Search code examples
pythonseabornheatmap

Curve on top of heatmap Seaborn


I'm trying to reproduce this graph:

enter image description here

Here's my code:

#trials_per_sim_list = np.logspace(1, 6, 1000).astype(int) 
trials_per_sim_list = np.logspace(1, 5, 100).astype(int)
trials_per_sim_list.sort()
    
sharpe_ratio_theoretical = pd.Series({num_trials:get_expected_max_SR(num_trials, mean_SR = 0, std_SR = 1) 
                                          for num_trials in trials_per_sim_list})
sharpe_ratio_theoretical = pd.DataFrame(sharpe_ratio_theoretical, columns = ['max{SR}'])
sharpe_ratio_theoretical.index.names = ['num_trials']
    
sharpe_ratio_sims = get_max_SR_distribution(
                                    #num_sims = 1e3,
                                    num_sims = 100,
                                    trials_per_sim_list = trials_per_sim_list, 
                                    mean_SR = 0.0, 
                                    std_SR = 1.0)
    
    
heatmap_df = sharpe_ratio_sims.copy()
    
heatmap_df['count'] = 1
heatmap_df['max{SR}'] = heatmap_df['max{SR}'].round(3)
heatmap_df = heatmap_df.groupby(['num_trials', 'max{SR}']).count().reset_index()
heatmap_df = heatmap_df.pivot(index = 'max{SR}', columns = 'num_trials', 
                                  values = 'count')
heatmap_df = heatmap_df.fillna(0)
    
heatmap_df = heatmap_df.sort_index(ascending = False)
    
fig, ax = plt.subplots()
    
sns.heatmap(heatmap_df, cmap = 'Blues', ax = ax)
sns.lineplot(x = sharpe_ratio_theoretical.index, 
                 y = sharpe_ratio_theoretical['max{SR}'], 
                 linestyle = 'dashed', ax = ax)
    
plt.show()

I think the issue is that the heatmap is plotting on a log-scale because I've inputted a log-scale, while my lineplot isn't mapping onto the save values. My result so far is this:

enter image description here

If you would like to see the code I'm using for the functions please go here: https://github.com/charlesrambo/ML_for_asset_managers/blob/main/Chapter_8.py

Edit: No response so far. If it's the quant finance part that's confusing, here's a more straight forward example. I would like to add the graph of y = 1/sqrt{x} to my plot. Here's the code:

import numpy as np
import pandas as pd
import scipy.stats as stats
import matplotlib.pyplot as plt

vals = np.logspace(0.5, 3.5, 100).astype(int)
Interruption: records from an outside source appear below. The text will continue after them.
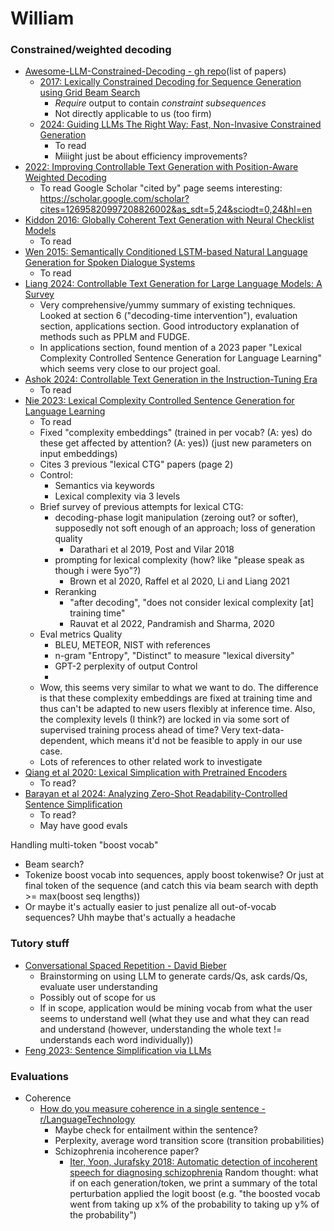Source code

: # William 

### Constrained/weighted decoding
- [Awesome-LLM-Constrained-Decoding - gh repo](https://github.com/Saibo-creator/Awesome-LLM-Constrained-Decoding?tab=readme-ov-file)(list of papers)
	- [2017: Lexically Constrained Decoding for Sequence Generation using Grid Beam Search](https://aclanthology.org/P17-1141/)
		- *Require* output to contain *constraint subsequences*
		- Not directly applicable to us (too firm)
	- [2024: Guiding LLMs The Right Way: Fast, Non-Invasive Constrained Generation](https://arxiv.org/abs/2403.06988v1)
		- To read
		- Miiight just be about efficiency improvements?
- [2022: Improving Controllable Text Generation with Position-Aware Weighted Decoding](https://aclanthology.org/2022.findings-acl.272/)
	- To read
		Google Scholar "cited by" page seems interesting: https://scholar.google.com/scholar?cites=12695820997208826002&as_sdt=5,24&sciodt=0,24&hl=en
- [Kiddon 2016: Globally Coherent Text Generation with Neural Checklist Models](https://aclanthology.org/D16-1032/)
	- To read
- [Wen 2015: Semantically Conditioned LSTM-based Natural Language Generation for Spoken Dialogue Systems](https://aclanthology.org/D15-1199/)
	- To read
- [Liang 2024: Controllable Text Generation for Large Language Models: A Survey](https://arxiv.org/abs/2408.12599)
	- Very comprehensive/yummy summary of existing techniques. Looked at section 6 ("decoding-time intervention"), evaluation section, applications section. Good introductory explanation of methods such as PPLM and FUDGE. 
	- In applications section, found mention of a 2023 paper "Lexical Complexity Controlled Sentence Generation for Language Learning" which seems very close to our project goal.
- [Ashok 2024: Controllable Text Generation in the Instruction-Tuning Era](https://arxiv.org/abs/2405.01490)
	- To read
- [Nie 2023: Lexical Complexity Controlled Sentence Generation for Language Learning](https://aclanthology.org/2023.ccl-1.56/)
	- To read
	- Fixed "complexity embeddings" (trained in per vocab? (A: yes) do these get affected by attention? (A: yes)) (just new parameters on input embeddings)
	- Cites 3 previous "lexical CTG" papers (page 2)
	- Control:
		- Semantics via keywords
		- Lexical complexity via 3 levels
	- Brief survey of previous attempts for lexical CTG:
		- decoding-phase logit manipulation (zeroing out? or softer), supposedly not soft enough of an approach; loss of generation quality
			- Darathari et al 2019, Post and Vilar 2018
		- prompting for lexical complexity (how? like "please speak as though i were 5yo"?)
			- Brown et al 2020, Raffel et al 2020, Li and Liang 2021
		- Reranking
			- "after decoding", "does not consider lexical complexity \[at\] training time"
			- Rauvat et al 2022, Pandramish and Sharma, 2020
	- Eval metrics
		Quality
		- BLEU, METEOR, NIST with references
		- n-gram "Entropy", "Distinct" to measure "lexical diversity"
		- GPT-2 perplexity of output
		Control
		- 
	- Wow, this seems very similar to what we want to do. The difference is that these complexity embeddings are fixed at training time and thus can't be adapted to new users flexibly at inference time. Also, the complexity levels (I think?) are locked in via some sort of supervised training process ahead of time? Very text-data-dependent, which means it'd not be feasible to apply in our use case.
	- Lots of references to other related work to investigate
- [Qiang et al 2020: Lexical Simplication with Pretrained Encoders](https://arxiv.org/abs/1907.06226)
	- To read?
- [Barayan et al 2024: Analyzing Zero-Shot Readability-Controlled Sentence Simplification](https://arxiv.org/abs/2409.20246v1#S3)
	- To read? 
	- May have good evals

Handling multi-token "boost vocab"
- Beam search?
- Tokenize boost vocab into sequences, apply boost tokenwise? Or just at final token of the sequence (and catch this via beam search with depth >= max(boost seq lengths))
- Or maybe it's actually easier to just penalize all out-of-vocab sequences? Uhh maybe that's actually a headache

### Tutory stuff
- [Conversational Spaced Repetition - David Bieber](https://davidbieber.com/snippets/2024-03-04-conversational-spaced-repetition/)
	- Brainstorming on using LLM to generate cards/Qs, ask cards/Qs, evaluate user understanding
	- Possibly out of scope for us
	- If in scope, application would be mining vocab from what the user seems to understand well (what they use and what they can read and understand (however, understanding the whole text != understands each word individually))
- [Feng 2023: Sentence Simplification via LLMs](https://arxiv.org/abs/2302.11957)

### Evaluations
- Coherence
	- [How do you measure coherence in a single sentence - r/LanguageTechnology](https://www.reddit.com/r/LanguageTechnology/comments/jof3c6/how_do_you_measure_coherence_in_a_single_sentence/)
		- Maybe check for entailment within the sentence?
		- Perplexity, average word transition score (transition probabilities)
		- Schizophrenia incoherence paper?
			- [Iter, Yoon, Jurafsky 2018: Automatic detection of incoherent speech for diagnosing schizophrenia](https://nlp.stanford.edu/pubs/iter2018shizophrenia.pdf)
Random thought: what if on each generation/token, we print a summary of the total perturbation applied the logit boost (e.g. "the boosted vocab went from taking up x% of the probability to taking up y% of the probability")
theoretical_values = pd.Series(1/np.sqrt(vals), index = vals)

num_runs = 10000
trials_per_run = 10

exprimental_values = np.zeros(shape = (num_runs * len(vals), 2))
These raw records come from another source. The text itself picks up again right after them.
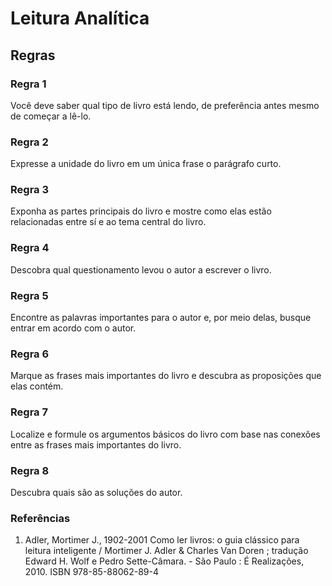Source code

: # Leitura Analítica
## Regras

### Regra 1 
Você deve saber qual tipo de livro está lendo, de preferência antes mesmo de começar a lê-lo.

### Regra 2
Expresse a unidade do livro em um única frase o parágrafo curto. 

### Regra 3
Exponha as partes principais do livro e mostre como elas estão relacionadas entre sí e ao tema central do livro. 

### Regra 4
Descobra qual questionamento levou o autor a escrever o livro.

### Regra 5
Encontre as palavras importantes para o autor e, por meio delas, busque entrar em acordo com o autor.

### Regra 6
Marque as frases mais importantes do livro e descubra as proposições que elas contém.

### Regra 7
Localize e formule os argumentos básicos do livro com base nas conexões entre as frases mais importantes do livro.

### Regra 8
Descubra quais são as soluções do autor.


### Referências
1. Adler, Mortimer J., 1902-2001 Como ler livros: o guia clássico para leitura inteligente / Mortimer J. Adler & Charles Van Doren ; tradução Edward H. Wolf e Pedro Sette-Câmara. - São Paulo : É Realizações, 2010. ISBN 978-85-88062-89-4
for i, n in enumerate(vals):
    
    for j in range(num_runs):
        
        dist = stats.norm.rvs(size = (trials_per_run, n)).mean(axis = 1)
        
        exprimental_values[num_runs * i + j, 0] = n
        exprimental_values[num_runs * i + j, 1] = np.std(dist, ddof = 1)
            
exprimental_values = pd.DataFrame(exprimental_values, columns = ['num', 'std'])
      
heatmap_df = exprimental_values.copy()
heatmap_df['count'] = 1
heatmap_df['std'] = heatmap_df['std'].round(3)
    
heatmap_df = heatmap_df.groupby(['num', 'std'])['count'].sum().reset_index()

heatmap_df = heatmap_df.pivot(index = 'std', columns = 'num', values = 'count') 

heatmap_df = heatmap_df.fillna(0)
       
heatmap_df = heatmap_df.div(heatmap_df.sum(axis = 0), axis = 1)

heatmap_df = heatmap_df.sort_index(ascending = False)

fig, ax = plt.subplots()

sns.heatmap(heatmap_df, cmap = 'Blues', ax = ax)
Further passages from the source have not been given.